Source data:

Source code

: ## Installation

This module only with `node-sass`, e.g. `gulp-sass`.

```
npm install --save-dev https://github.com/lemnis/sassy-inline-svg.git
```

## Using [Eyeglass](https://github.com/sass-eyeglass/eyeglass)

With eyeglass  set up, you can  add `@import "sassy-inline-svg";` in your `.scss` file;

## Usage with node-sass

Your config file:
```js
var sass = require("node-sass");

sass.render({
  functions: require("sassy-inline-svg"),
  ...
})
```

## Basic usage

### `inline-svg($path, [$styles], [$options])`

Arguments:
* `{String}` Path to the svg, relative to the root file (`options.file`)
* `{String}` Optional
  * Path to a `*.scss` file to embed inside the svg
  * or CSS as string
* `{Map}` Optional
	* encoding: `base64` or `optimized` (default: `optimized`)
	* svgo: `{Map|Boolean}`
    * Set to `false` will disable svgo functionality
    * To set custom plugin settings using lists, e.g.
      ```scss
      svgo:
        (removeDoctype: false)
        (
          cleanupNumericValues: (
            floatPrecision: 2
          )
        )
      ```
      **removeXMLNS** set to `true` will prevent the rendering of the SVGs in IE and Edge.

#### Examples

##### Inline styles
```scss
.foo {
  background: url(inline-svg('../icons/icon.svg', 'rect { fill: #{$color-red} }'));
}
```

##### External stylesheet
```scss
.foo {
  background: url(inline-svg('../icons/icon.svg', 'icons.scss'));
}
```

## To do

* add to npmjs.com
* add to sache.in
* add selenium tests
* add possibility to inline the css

• _Task statement_: Show the lines of the records that include the string "background".

• _Exercise solution_:
  background: url(inline-svg('../icons/icon.svg', 'rect { fill: #{$color-red} }'));
  background: url(inline-svg('../icons/icon.svg', 'icons.scss'));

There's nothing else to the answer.